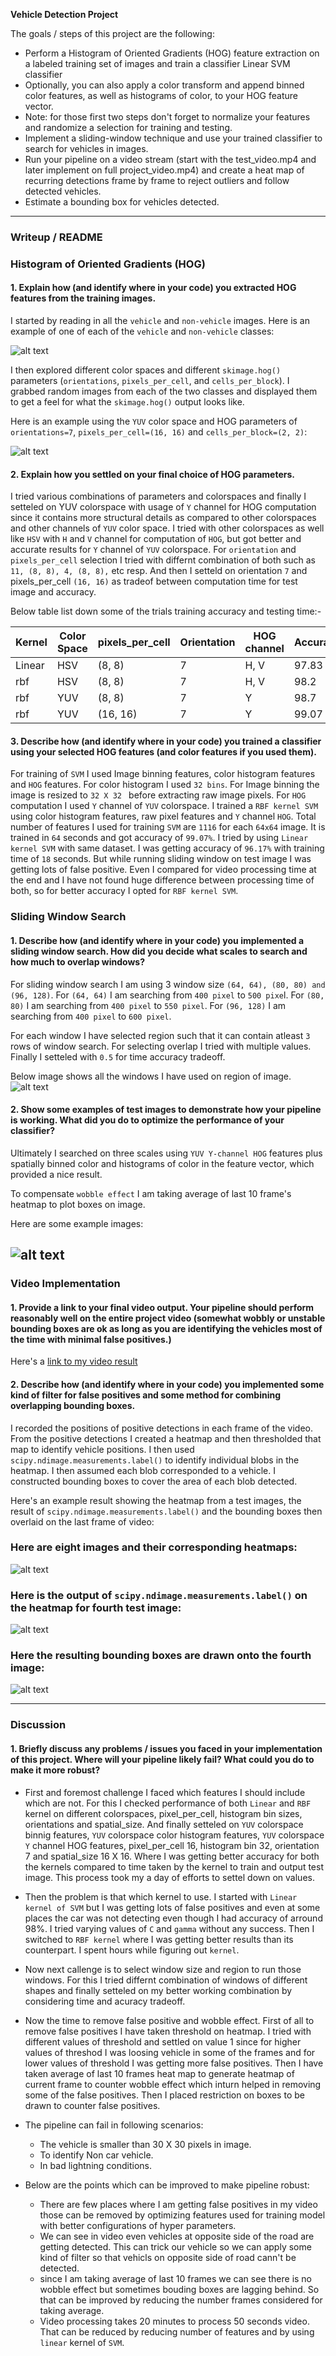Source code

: **Vehicle Detection Project**

The goals / steps of this project are the following:

* Perform a Histogram of Oriented Gradients (HOG) feature extraction on a labeled training set of images and train a classifier Linear SVM classifier
* Optionally, you can also apply a color transform and append binned color features, as well as histograms of color, to your HOG feature vector. 
* Note: for those first two steps don't forget to normalize your features and randomize a selection for training and testing.
* Implement a sliding-window technique and use your trained classifier to search for vehicles in images.
* Run your pipeline on a video stream (start with the test_video.mp4 and later implement on full project_video.mp4) and create a heat map of recurring detections frame by frame to reject outliers and follow detected vehicles.
* Estimate a bounding box for vehicles detected.

[//]: # (Image References)
[image1]: ./output_images/vehile_not_vehicle.png
[image2]: ./output_images/vehile_not_vehicle_hog.png
[image3]: ./output_images/boxes_drawn.png
[image4]: ./output_images/identified_boxes.png
[image5]: ./output_images/heat_map.png
[image6]: ./output_images/labeled.png
[image7]: ./output_images/Final_Output.png
[video1]: ./project_video.mp4

---
### Writeup / README

### Histogram of Oriented Gradients (HOG)

#### 1. Explain how (and identify where in your code) you extracted HOG features from the training images.

I started by reading in all the `vehicle` and `non-vehicle` images.  Here is an example of one of each of the `vehicle` and `non-vehicle` classes:

![alt text][image1]

I then explored different color spaces and different `skimage.hog()` parameters (`orientations`, `pixels_per_cell`, and `cells_per_block`).  I grabbed random images from each of the two classes and displayed them to get a feel for what the `skimage.hog()` output looks like.

Here is an example using the `YUV` color space and HOG parameters of `orientations=7`, `pixels_per_cell=(16, 16)` and `cells_per_block=(2, 2)`:


![alt text][image2]

#### 2. Explain how you settled on your final choice of HOG parameters.

I tried various combinations of parameters and colorspaces and finally I setteled on YUV colorspace with usage of `Y` channel for HOG computation since it contains more structural details as compared to other colorspaces and other channels of `YUV` color space. I tried with other colorspaces as well like `HSV` with `H` and `V` channel for computation of `HOG`, but got better and accurate results for `Y` channel of `YUV` colorspace. For `orientation` and `pixels_per_cell` selection I tried with differnt combination of both such as `11, (8, 8), 4, (8, 8),` etc resp. And then I setteld on orientation `7` and pixels_per_cell `(16, 16)` as tradeof between computation time for test image and accuracy.

Below table list down some of the trials training accuracy and testing time:-

| Kernel | Color Space| pixels_per_cell| Orientation| HOG channel | Accuracy | Training Time| Testing Time|
| --- | --- | --- | --- | --- | --- | --- |  --- |
|Linear|HSV|(8, 8)|7|H, V | 97.83 | 18 | 5 |
|rbf|HSV|(8, 8)|7|H, V | 98.2 | 60 | 6 |
|rbf|YUV|(8, 8)|7|Y | 98.7 | 63 | 1.32 |
|rbf|YUV|(16, 16)|7|Y | 99.07 | 64 | 1.24 |

#### 3. Describe how (and identify where in your code) you trained a classifier using your selected HOG features (and color features if you used them).

For training of `SVM` I used Image binning features, color histogram features and `HOG` features. For color histogram I used `32 bins`. For Image binning the image is resized to `32 X 32 ` before extracting raw image pixels. For `HOG` computation I used `Y` channel of `YUV` colorspace. I trained a `RBF kernel SVM` using color histogram features, raw pixel features and `Y` channel `HOG`. Total number of features I used for training `SVM` are `1116` for each `64x64` image. It is trained in `64` seconds and got accuracy of `99.07%`. I tried by using `Linear kernel SVM` with same dataset. I was getting accuracy of `96.17%` with training time of `18` seconds. But while running sliding window on test image I was getting lots of false positive. Even I compared for video processing time at the end and I have not found huge difference between processing time of both, so for better accuracy I opted for `RBF kernel SVM`.

### Sliding Window Search

#### 1. Describe how (and identify where in your code) you implemented a sliding window search.  How did you decide what scales to search and how much to overlap windows?

For sliding window search I am using 3 window size `(64, 64), (80, 80) and (96, 128)`. For `(64, 64)` I am searching from `400 pixel` to `500 pixe`l. For `(80, 80)` I am searching from `400 pixel` to `550 pixel`. For `(96, 128)` I am searching from `400 pixel` to `600 pixel`.

For each window I have selected region such that it can contain atleast `3` rows of window search. For selecting overlap I tried with multiple values. Finally I setteled with `0.5` for time accuracy tradeoff. 

Below image shows all the windows I have used on region of image.
![alt text][image3]

#### 2. Show some examples of test images to demonstrate how your pipeline is working.  What did you do to optimize the performance of your classifier?

Ultimately I searched on three scales using `YUV Y-channel HOG` features plus spatially binned color and histograms of color in the feature vector, which provided a nice result.

To compensate `wobble effect` I am taking average of last 10 frame's heatmap to plot boxes on image. 

Here are some example images:

![alt text][image4]
---

### Video Implementation

#### 1. Provide a link to your final video output.  Your pipeline should perform reasonably well on the entire project video (somewhat wobbly or unstable bounding boxes are ok as long as you are identifying the vehicles most of the time with minimal false positives.)
Here's a [link to my video result](./project_video_output.mp4)


#### 2. Describe how (and identify where in your code) you implemented some kind of filter for false positives and some method for combining overlapping bounding boxes.

I recorded the positions of positive detections in each frame of the video.  From the positive detections I created a heatmap and then thresholded that map to identify vehicle positions.  I then used `scipy.ndimage.measurements.label()` to identify individual blobs in the heatmap.  I then assumed each blob corresponded to a vehicle.  I constructed bounding boxes to cover the area of each blob detected.  

Here's an example result showing the heatmap from a test images, the result of `scipy.ndimage.measurements.label()` and the bounding boxes then overlaid on the last frame of video:

### Here are eight images and their corresponding heatmaps:

![alt text][image5]

### Here is the output of `scipy.ndimage.measurements.label()` on the heatmap for fourth test image:
![alt text][image6]

### Here the resulting bounding boxes are drawn onto the fourth image:
![alt text][image7]



---

### Discussion

#### 1. Briefly discuss any problems / issues you faced in your implementation of this project.  Where will your pipeline likely fail?  What could you do to make it more robust?

- First and foremost challenge I faced which features I should include which are not. For this I checked performance of both `Linear` and `RBF` kernel on different colorspaces, pixel_per_cell, histogram bin sizes, orientations and spatial_size. And finally setteled on `YUV` colorspace binnig features, `YUV` colorspace color histogram features, `YUV` colorspace `Y` channel HOG features, pixel_per_cell 16, histogram bin 32, orientation 7 and spatial_size 16 X 16. Where I was getting better accuracy for both the kernels compared to time taken by the kernel to train and output test image. This process took my a day of efforts to settel down on values.
- Then the problem is that which kernel to use. I started with `Linear kernel of SVM` but I was getting lots of false positives and even at some places the car was not detecting even though I had accuracy of arround 98%. I tried varying values of `C` and `gamma` without any success. Then I switched to `RBF kernel` where I was getting better results than its counterpart.  I spent hours while figuring out `kernel`.
- Now next callenge is to select window size and region to run those windows. For this I tried differnt combination of windows of different shapes and finally setteled on my better working combination by considering time and acuracy tradeoff.
- Now the time to remove false positive and wobble effect. First of all to remove false positives I have taken threshold on heatmap. I tried with different values of threshold and settled on value 1 since for higher values of threshod I was loosing vehicle in some of the frames and for lower values of threshold I was getting more false positives. Then I have taken average of last 10 frames heat map to generate heatmap of current frame to counter wobble effect which inturn helped in removing some of the false positives. Then I placed restriction on boxes to be drawn to counter false positives.

- The pipeline can fail in following scenarios:
    - The vehicle is smaller than 30 X 30 pixels in image.
    - To identify Non car vehicle.
    - In bad lightning conditions.

- Below are the points which can be improved to make pipeline robust:
    -  There are few places where I am getting false positives in my video those can be removed by optimizing features used for  training model with better configurations of hyper parameters.
    - We can see in video even vehicles at opposite side of the road are getting detected. This can trick our vehicle so we can apply some kind of filter so that vehicls on opposite side of road cann't be detected.
    - since I am taking average of last 10 frames we can see there is no wobble effect but sometimes bouding boxes are lagging behind. So that can be improved by reducing the number frames considered for taking average.
    - Video processing takes 20 minutes to process 50 seconds video. That can be reduced by reducing number of features and by using `linear` kernel of `SVM`.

* _Work item_:
Output, exactly as written, only the lines from the beginning of the listing through the line containing "vehicles in images.", both included, and no pictures.

* _Answer space_:
Source code

: **Vehicle Detection Project**

The goals / steps of this project are the following:

* Perform a Histogram of Oriented Gradients (HOG) feature extraction on a labeled training set of images and train a classifier Linear SVM classifier
* Optionally, you can also apply a color transform and append binned color features, as well as histograms of color, to your HOG feature vector. 
* Note: for those first two steps don't forget to normalize your features and randomize a selection for training and testing.
* Implement a sliding-window technique and use your trained classifier to search for vehicles in images.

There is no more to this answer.